What are the Tax Exemptions under 80C

The Income Tax Act, 1961 provides several tax deductions for residents of the country. Section 80C of the Act allows individuals and Hindu Undivided Families (HUFs) to claim a deduction of an amount up to INR 1.5 lakh from the gross total income.


Deductions under Section 80C

The following deductions are available under the section of Income Tax.

  • Life insurance

Any premium paid towards the term insurance policy will be eligible for tax benefits. This deduction can be claimed for the premium paid for the policy of self, spouse, children, and any member of the HUF.

  • Public Provident Fund (PPF)

A traditional investment option, PPF contributions are eligible for tax deductions under Section 80C. The money remains locked in for 15 years, and you can earn interest on it.

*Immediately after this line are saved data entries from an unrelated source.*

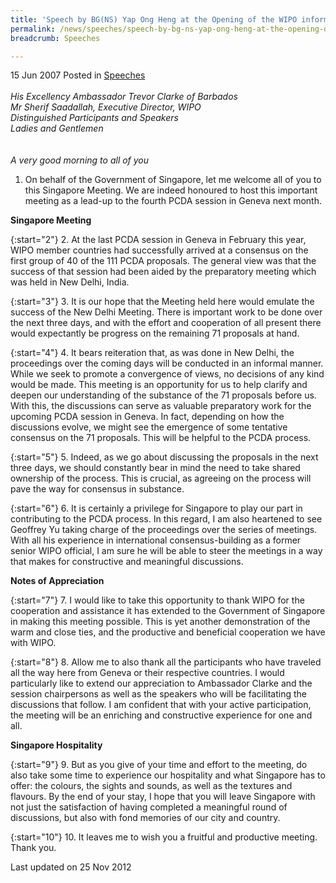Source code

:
 ```yaml
---
title: 'Speech by BG(NS) Yap Ong Heng at the Opening of the WIPO informal Meeting (leading up to the Fourth PCDA Session)'
permalink: /news/speeches/speech-by-bg-ns-yap-ong-heng-at-the-opening-of-the-wipo-informal-meeting-leading-up-to-the-fourth
breadcrumb: Speeches

---
```



15 Jun 2007 Posted in [Speeches](/news/speeches)
<br>  
*His Excellency Ambassador Trevor Clarke of Barbados*  
*Mr Sherif Saadallah, Executive Director, WIPO*  
*Distinguished Participants and Speakers*  
*Ladies and Gentlemen*  
<br>  
*A very good morning to all of you* 
<br>  
1. On behalf of the Government of Singapore, let me welcome all of you to this Singapore Meeting. We are indeed honoured to host this important meeting as a lead-up to the fourth PCDA session in Geneva next month.

**Singapore Meeting**

{:start="2"}
2. At the last PCDA session in Geneva in February this year, WIPO member countries had successfully arrived at a consensus on the first group of 40 of the 111 PCDA proposals. The general view was that the success of that session had been aided by the preparatory meeting which was held in New Delhi, India.

{:start="3"}
3. It is our hope that the Meeting held here would emulate the success of the New Delhi Meeting. There is important work to be done over the next three days, and with the effort and cooperation of all present there would expectantly be progress on the remaining 71 proposals at hand.

{:start="4"}
4. It bears reiteration that, as was done in New Delhi, the proceedings over the coming days will be conducted in an informal manner. While we seek to promote a convergence of views, no decisions of any kind would be made. This meeting is an opportunity for us to help clarify and deepen our understanding of the substance of the 71 proposals before us. With this, the discussions can serve as valuable preparatory work for the upcoming PCDA session in Geneva. In fact, depending on how the discussions evolve, we might see the emergence of some tentative consensus on the 71 proposals. This will be helpful to the PCDA process.

{:start="5"}
5. Indeed, as we go about discussing the proposals in the next three days, we should constantly bear in mind the need to take shared ownership of the process. This is crucial, as agreeing on the process will pave the way for consensus in substance.

{:start="6"}
6. It is certainly a privilege for Singapore to play our part in contributing to the PCDA process. In this regard, I am also heartened to see Geoffrey Yu taking charge of the proceedings over the series of meetings. With all his experience in international consensus-building as a former senior WIPO official, I am sure he will be able to steer the meetings in a way that makes for constructive and meaningful discussions.

**Notes of Appreciation**

{:start="7"}
7. I would like to take this opportunity to thank WIPO for the cooperation and assistance it has extended to the Government of Singapore in making this meeting possible. This is yet another demonstration of the warm and close ties, and the productive and beneficial cooperation we have with WIPO.

{:start="8"}
8. Allow me to also thank all the participants who have traveled all the way here from Geneva or their respective countries. I would particularly like to extend our appreciation to Ambassador Clarke and the session chairpersons as well as the speakers who will be facilitating the discussions that follow. I am confident that with your active participation, the meeting will be an enriching and constructive experience for one and all.

**Singapore Hospitality**

{:start="9"}
9. But as you give of your time and effort to the meeting, do also take some time to experience our hospitality and what Singapore has to offer: the colours, the sights and sounds, as well as the textures and flavours. By the end of your stay, I hope that you will leave Singapore with not just the satisfaction of having completed a meaningful round of discussions, but also with fond memories of our city and country.

{:start="10"}
10. It leaves me to wish you a fruitful and productive meeting. Thank you.


<p class="right-side-updated">Last updated on 25 Nov 2012</p>

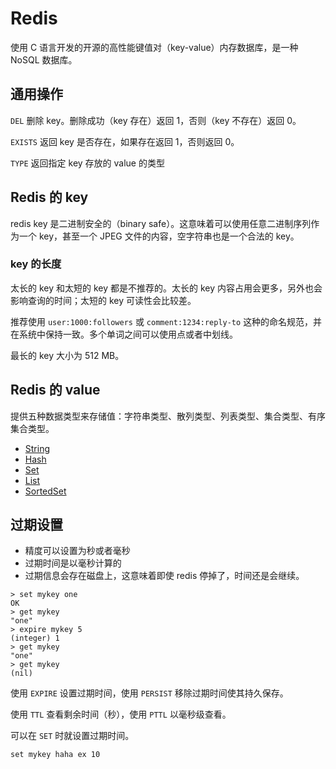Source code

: # Redis

使用 C 语言开发的开源的高性能键值对（key-value）内存数据库，是一种 NoSQL 数据库。

## 通用操作

`DEL` 删除 key。删除成功（key 存在）返回 1，否则（key 不存在）返回 0。

`EXISTS` 返回 key 是否存在，如果存在返回 1，否则返回 0。

`TYPE` 返回指定 key 存放的 value 的类型

## Redis 的 key

redis key 是二进制安全的（binary safe）。这意味着可以使用任意二进制序列作为一个 key，甚至一个 JPEG 文件的内容，空字符串也是一个合法的 key。

### key 的长度

太长的 key 和太短的 key 都是不推荐的。太长的 key 内容占用会更多，另外也会影响查询的时间；太短的 key 可读性会比较差。

推荐使用 `user:1000:followers` 或 `comment:1234:reply-to` 这种的命名规范，并在系统中保持一致。多个单词之间可以使用点或者中划线。

最长的 key 大小为 512 MB。

## Redis 的 value

提供五种数据类型来存储值：字符串类型、散列类型、列表类型、集合类型、有序集合类型。

- [String](./data_type/String.md)
- [Hash](./data_type/Hash.md)
- [Set](./data_type/Set.md)
- [List](./data_type/List.md)
- [SortedSet](./data_type/SortedSet.md)

## 过期设置

- 精度可以设置为秒或者毫秒
- 过期时间是以毫秒计算的
- 过期信息会存在磁盘上，这意味着即使 redis 停掉了，时间还是会继续。

```jshelllanguage
> set mykey one
OK
> get mykey
"one"
> expire mykey 5
(integer) 1
> get mykey
"one"
> get mykey
(nil)
```

使用 `EXPIRE` 设置过期时间，使用 `PERSIST` 移除过期时间使其持久保存。

使用 `TTL` 查看剩余时间（秒），使用 `PTTL` 以毫秒级查看。

可以在 `SET` 时就设置过期时间。

```jshelllanguage
set mykey haha ex 10
```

  • Sukanya Samriddhi Yojana

Any investment made in this tax-saving scheme for a girl child will make you eligible for a tax deduction. A parent of a legal guardian of the girl child can open this account. However, the girl child should be below the age of 10, and the account can be opened for a maximum of two girl children.

  • Equity Linked Saving Scheme

An investment made in ELSS will qualify for tax deduction under Section 80C. The scheme has a mandatory lock-in period of three years from the date of investment.

  • Five-Year Bank Deposit

Most banks offer tax-saving fixed deposits that allow you to claim a deduction under Section 80C. The fixed deposit will have a lock-in period of five years, and premature withdrawal is not allowed.

  • Registration charges and stamp duty during a property purchase

When you buy a property, the largest expense will be the cost of stamp duty and registration charges. This amount is eligible as a deduction under section 80C, and it can only be claimed when you have legal possession of the property.

  • National Savings Certificate

Any investment made in the National Savings Certificate scheme is eligible for a deduction under Section 80C. The interest rate on the investment is similar to that of PPF and tax-saving fixed deposits. However, the interest is liable to tax.

  • Senior Citizen Savings Scheme

This tax-saving investment product is ideal for senior citizens, and it has a tenure of five years. An individual should be above the age of 60 years to participate in the scheme.

  • Home loan principal repayment

Any amount that goes into the repayment of the principal amount of the home loan is eligible for a deduction. However, to claim the benefit, the property’s construction should be complete, and if the property is transferred in less than five years from the date of purchase, no tax benefits will be awarded. The amount claimed as a benefit in the past will be taxable now.

Keep these investment options in mind to make the most of the exemptions available under Section 80C of the Income Tax Act.